I have implemented basic trading model in RL and when i am trying to run every time it give different values of profit and Reward While i am setting seed value

How we can make sure it give same value at certain time . following is code

pip install stable-baselines3[extra]
from sklearn.preprocessing import MinMaxScaler,StandardScaler
# for autoformatting
# %load_ext jupyter_black
#!apt-get install ffmpeg freeglut3-dev xvfb  # For visualization
!pip install "stable-baselines3[extra]>=2.0.0a4" gym-anytrading gym

Imports

Stable-Baselines3 works on environments that follow the gym interface.
You can find a list of available environment here.

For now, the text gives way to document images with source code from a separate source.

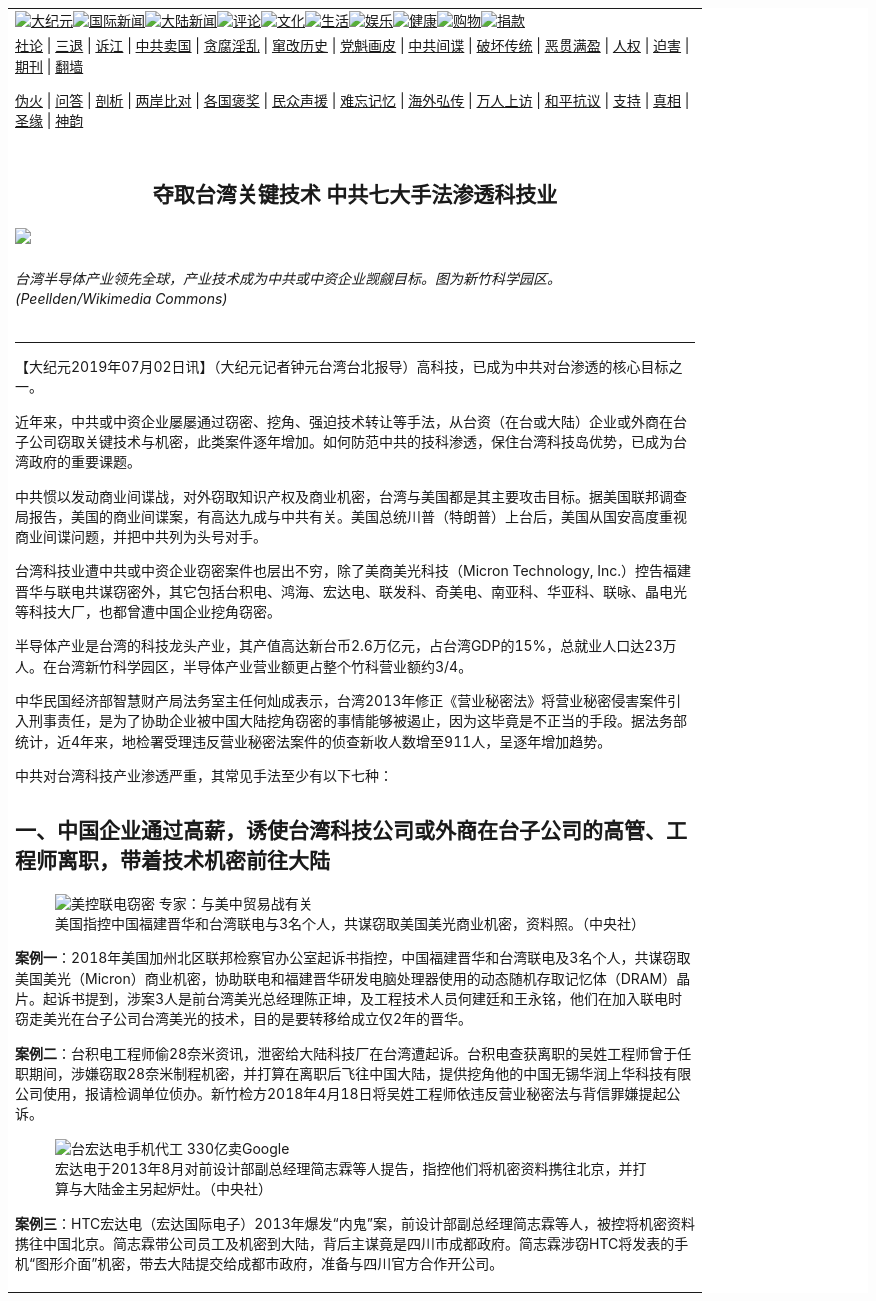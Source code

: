 <a name="1" id="1" target="_blank"></a><span id="1"></span>
<table align=center border="0"><tr><td colspan="2" VALIGN=TOP><a href="/gb/nsc413.md#1"><img src="https://raw.githubusercontent.com/tjvrql262/www/master/t/djy/1.jpg" title="大纪元"></a><a href="/gb/n24hr.md#1"><img src="https://raw.githubusercontent.com/tjvrql262/www/master/t/djy/3.jpg" title="国际新闻"></a><a href="/gb/nsc413.md#1"><img src="https://raw.githubusercontent.com/tjvrql262/www/master/t/djy/4.jpg" title="大陆新闻"></a><a href="/gb/news392.md#1"><img src="https://raw.githubusercontent.com/tjvrql262/www/master/t/djy/5.jpg" title="评论"></a><a href="/gb/news2007.md#1"><img src="https://raw.githubusercontent.com/tjvrql262/www/master/t/djy/6.jpg" title="文化"></a><a href="/gb/news2008.md#1"><img src="https://raw.githubusercontent.com/tjvrql262/www/master/t/djy/7.jpg" title="生活"></a><a href="/gb/ncyule.md#1"><img src="https://raw.githubusercontent.com/tjvrql262/www/master/t/djy/8.jpg" title="娱乐"></a><a href="/gb/nsc1002.md#1"><img src="https://raw.githubusercontent.com/tjvrql262/www/master/t/djy/9.jpg" title="健康"><a href="https://www.youlucky.com"><img src="https://raw.githubusercontent.com/tjvrql262/www/master/t/djy/10.jpg" title="购物"></a><a href="https://donate.epochtimes.com/?utm_medium=epochtimes&utm_source=referral&utm_campaign=donate_button_djyarticleheader"><img src="https://raw.githubusercontent.com/tjvrql262/www/master/t/djy/12.jpg" title="捐款"></a></td></tr>
<tr><td colspan="2" VALIGN=TOP><a target="_blank" href="/gb/9p.md#1">社论</a> | <a target="_blank" href="/gb/nf5657.md#1">三退</a> | <a target="_blank" href="/gb/nf6124.md#1">诉江</a> | <a target="_blank" href="/gb/nf1176117.md#1">中共卖国</a> | <a target="_blank" href="/gb/nf5773.md#1">贪腐淫乱</a> | <a target="_blank" href="/gb/nf1176115.md#1">窜改历史</a> | <a target="_blank" href="/gb/nf1176107.md#1">党魁画皮</a> | <a target="_blank" href="/gb/nf1320400.md#1">中共间谍</a> | <a target="_blank" href="/gb/nf1176114.md#1">破坏传统</a> | <a target="_blank" href="https://github.com/tjvrql262/ntdtv/blob/master/gb/prog447_1.md#1">恶贯满盈</a> | <a target="_blank" href="/gb/ncid278.md#1">人权</a> | <a target="_blank" href="/gb/nf1176111.md#1">迫害</a> | <a target="_blank" href="https://gitlab.com/szzdlab/mh-qikan/blob/master/README.md#1">期刊</a> | <a target="_blank" href="https://github.com/bannedbook/fanqiang/wiki">翻墙</a></p><p><a target="_blank" href="/gb/nf5562.md#1">伪火</a> | <a target="_blank" href="/gb/nf4378.md#1">问答</a> | <a target="_blank" href="/gb/nf5792.md#1">剖析</a> | <a target="_blank" href="/gb/nf5735.md#1">两岸比对</a> | <a target="_blank" href="/gb/nf6119.md#1">各国褒奖</a> | <a target="_blank" href="/gb/nf6120.md#1">民众声援</a> | <a target="_blank" href="/gb/nf1188594.md#1">难忘记忆</a> | <a target="_blank" href="/gb/nf3180.md#1">海外弘传</a> | <a target="_blank" href="/gb/nf5410.md#1">万人上访</a> | <a target="_blank" href="https://github.com/tjvrql262/ntdtv/blob/master/gb/prog1530_1.md#1">和平抗议</a> | <a target="_blank" href="/gb/nf4386.md#1">支持</a> | <a target="_blank" href="/gb/nf4389.md#1">真相</a> | <a target="_blank" href="/gb/nf5790.md#1">圣缘</a> | <a target="_blank" href="/gb/nf4786.md#1">神韵</a></td></tr>
<tr><td VALIGN=TOP width="626"><h2 align=center>夺取台湾关键技术 中共七大手法渗透科技业</h2>
<img width="600" src="https://i.epochtimes.com/assets/uploads/2019/06/1906301023562378-600x400.jpg" />
<h6>台湾半导体产业领先全球，产业技术成为中共或中资企业觊觎目标。图为新竹科学园区。(Peellden/Wikimedia Commons)
</h6>
<hr>
<p>【大纪元2019年07月02日讯】（大纪元记者钟元台湾台北报导）高科技，已成为中共对台渗透的核心目标之一。</p>
<p>近年来，中共或中资企业屡屡通过<ahref="/gb/tag/%E7%AA%83%E5%AF%86.md#1">窃密</a>、挖角、强迫技术转让等手法，从台资（在台或大陆）企业或外商在台子公司窃取关键技术与机密，此类案件逐年增加。如何防范中共的技科渗透，保住台湾科技岛优势，已成为台湾政府的重要课题。</p>
<p>中共惯以发动商业间谍战，对外窃取知识产权及商业机密，台湾与美国都是其主要攻击目标。据美国联邦调查局报告，美国的商业间谍案，有高达九成与中共有关。美国总统川普（特朗普）上台后，美国从国安高度重视商业间谍问题，并把中共列为头号对手。</p>
<p>台湾科技业遭中共或中资企业<ahref="/gb/tag/%E7%AA%83%E5%AF%86.md#1">窃密</a>案件也层出不穷，除了美商美光科技（Micron Technology, Inc.）控告福建晋华与联电共谋窃密外，其它包括台积电、鸿海、宏达电、联发科、奇美电、南亚科、华亚科、联咏、晶电光等科技大厂，也都曾遭中国企业挖角窃密。</p>
<p>半导体产业是台湾的科技龙头产业，其产值高达新台币2.6万亿元，占台湾GDP的15%，总就业人口达23万人。在台湾新竹科学园区，半导体产业营业额更占整个竹科营业额约3/4。</p>
<p>中华民国经济部智慧财产局法务室主任何灿成表示，台湾2013年修正《<ahref="/gb/tag/%E8%90%A5%E4%B8%9A%E7%A7%98%E5%AF%86.md#1">营业秘密</a>法》<span class="st">将</span><ahref="/gb/tag/%E8%90%A5%E4%B8%9A%E7%A7%98%E5%AF%86.md#1">营业秘密</a>侵害案件引入刑事责任，是为了协助企业被中国大陆挖角窃密的事情能够被遏止，因为这毕竟是不正当的手段。据法务部统计，近4年来，地检署受理违反营业秘密法案件的侦查新收人数增至911人，呈逐年增加趋势。</p>
<p>中共对台湾科技产业渗透严重，其常见手法至少有以下七种：</p>
<h2>一、中国企业通过高薪，诱使台湾科技公司或外商在台子公司的高管、工程师离职，带着技术机密前往大陆</h2>
<figure id="attachment_11355631" style="width: 600px" class="wp-caption aligncenter"><ahref="https://i.epochtimes.com/assets/uploads/2019/06/1811031013412378.jpg"><img class="size-large wp-image-11355631" title="美控联电窃密 专家：与美中贸易战有关" src="https://i.epochtimes.com/assets/uploads/2019/06/1811031013412378-600x400.jpg" alt="美控联电窃密 专家：与美中贸易战有关" width="600" b="400" /></a><figcaption class="wp-caption-text">美国指控中国福建晋华和台湾联电与3名个人，共谋窃取美国美光商业机密，资料照。（中央社）</figcaption></figure>
<p><strong>案例一</strong>：2018年美国加州北区联邦检察官办公室起诉书指控，中国福建晋华和台湾联电及3名个人，共谋窃取美国美光（Micron）商业机密，协助联电和福建晋华研发电脑处理器使用的动态随机存取记忆体（DRAM）晶片。起诉书提到，涉案3人是前台湾美光总经理陈正坤，及工程技术人员何建廷和王永铭，他们在加入联电时窃走美光在台子公司台湾美光的技术，目的是要转移给成立仅2年的晋华。</p>
<p><strong>案例二</strong>：台积电工程师偷28奈米资讯，泄密给大陆科技厂在台湾遭起诉。台积电查获离职的吴姓工程师曾于任职期间，涉嫌窃取28奈米制程机密，并打算在离职后飞往中国大陆，提供挖角他的中国无锡华润上华科技有限公司使用，报请检调单位侦办。新竹检方2018年4月18日将吴姓工程师依违反营业秘密法与背信罪嫌提起公诉。</p>
<figure id="attachment_11360280" style="width: 600px" class="wp-caption aligncenter"><ahref="https://i.epochtimes.com/assets/uploads/2019/07/1709210929291770.jpg"><img class="size-large wp-image-11360280" title="台宏达电手机代工 330亿卖Google" src="https://i.epochtimes.com/assets/uploads/2019/07/1709210929291770-600x450.jpg" alt="台宏达电手机代工 330亿卖Google" width="600" b="450" /></a><figcaption class="wp-caption-text">宏达电于2013年8月对前设计部副总经理简志霖等人提告，指控他们将机密资料携往北京，并打算与大陆金主另起炉灶。（中央社）</figcaption></figure>
<p><strong>案例三</strong>：HTC宏达电（宏达国际电子）2013年爆发“内鬼”案，前设计部副总经理简志霖等人，被控将机密资料携往中国北京。简志霖带公司员工及机密到大陆，背后主谋竟是四川市成都政府。简志霖涉窃HTC将发表的手机“图形介面”机密，带去大陆提交给成都市政府，准备与四川官方合作开公司。</p>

Not all algorithms can work with all action spaces, you can find more in this recap table


import gym
import gym_anytrading

# Stable baselines - rl stuff
from stable_baselines3 import A2C,PPO
from stable_baselines3.common.vec_env import DummyVecEnv

# Processing libraries
import numpy as np
import pandas as pd
from matplotlib import pyplot as plt

print(np.__version__)
!pip install yfinance

The first thing you need to import is the RL model, check the documentation to know what you can use on which problem

import yfinance as yf

ticker_symbol = "AAPL"  # Example: Apple Inc.

# Set the start and end dates for the data
start_date = "2010-01-01"
end_date = "2023-05-31"

# Retrieve the data using yfinance
yf_data = yf.download(ticker_symbol, start=start_date, end=end_date)
yf_data.index
# Convert the data to a Pandas dataframe
df = pd.DataFrame(yf_data)
df.index = pd.to_datetime(df.index)

df
env = gym.make('stocks-v0', df=df, frame_bound=(10,len(df)-int(len(df)/2)), window_size=10)

seed_value = 42
env.seed(seed_value)

#env.signal_features
!pip install finta

from gym_anytrading.envs import StocksEnv
from finta import TA

The next thing you need to import is the policy class that will be used to create the networks (for the policy/value functions).
This step is optional as you can directly use strings in the constructor:

PPO('MlpPolicy', env) instead of PPO(MlpPolicy, env)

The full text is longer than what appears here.